_What to work on:_ Whenever a line of the listing contains the string "deadline", return that line.
────────────────
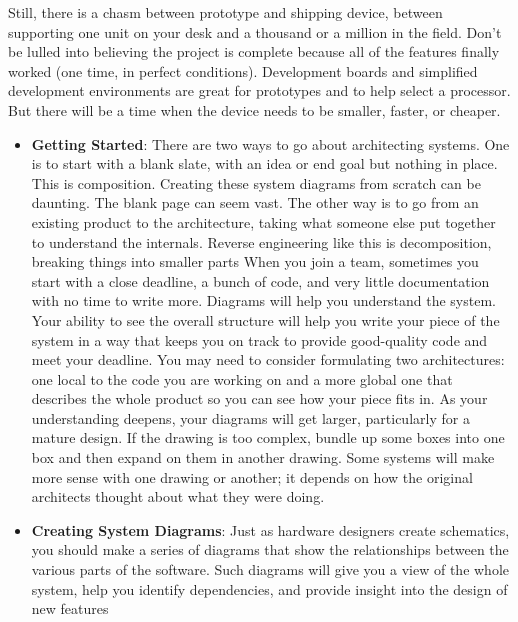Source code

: \documentclass{report}
\begin{document}
\begin{itemize}
            \bigbreak \noindent 
            Still, there is a chasm between prototype and shipping device, between supporting one unit on your desk and a thousand or a million in the field. Don’t be lulled into believing the project is complete because all of the features finally worked (one time, in perfect conditions).
            \bigbreak \noindent 
            Development boards and simplified development environments are great for prototypes and to help select a processor. But there will be a time when the device needs to be smaller, faster, or cheaper.



    \end{itemize}

    \pagebreak 
    \begin{itemize}
        \item \textbf{Getting Started}: There are two ways to go about architecting systems. One is to start with a blank slate, with an idea or end goal but nothing in place. This is composition. Creating these system diagrams from scratch can be daunting. The blank page can seem vast.        
            \bigbreak \noindent 
            The other way is to go from an existing product to the architecture, taking what someone else put together to understand the internals. Reverse engineering like this is decomposition, breaking things into smaller parts
            \bigbreak \noindent 
            When you join a team, sometimes you start with a close deadline, a bunch of code, and very little documentation with no time to write more.
            \bigbreak \noindent 
            Diagrams will help you understand the system. Your ability to see the overall structure will help you write your piece of the system in a way that keeps you on track to provide good-quality code and meet your deadline.
            \bigbreak \noindent 
            You may need to consider formulating two architectures: one local to the code you are working on and a more global one that describes the whole product so you can see how your piece fits in.
            \bigbreak \noindent 
            As your understanding deepens, your diagrams will get larger, particularly for a mature design. If the drawing is too complex, bundle up some boxes into one box and then expand on them in another drawing.
            \bigbreak \noindent 
            Some systems will make more sense with one drawing or another; it depends on how the original architects thought about what they were doing.
        \item \textbf{Creating System Diagrams}: Just as hardware designers create schematics, you should make a series of diagrams that show the relationships between the various parts of the software. Such diagrams will give you a view of the whole system, help you identify dependencies, and provide insight into the design of new features

\end{itemize}
\end{document}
────────────────
_Response to this exercise:_
            When you join a team, sometimes you start with a close deadline, a bunch of code, and very little documentation with no time to write more.
            Diagrams will help you understand the system. Your ability to see the overall structure will help you write your piece of the system in a way that keeps you on track to provide good-quality code and meet your deadline.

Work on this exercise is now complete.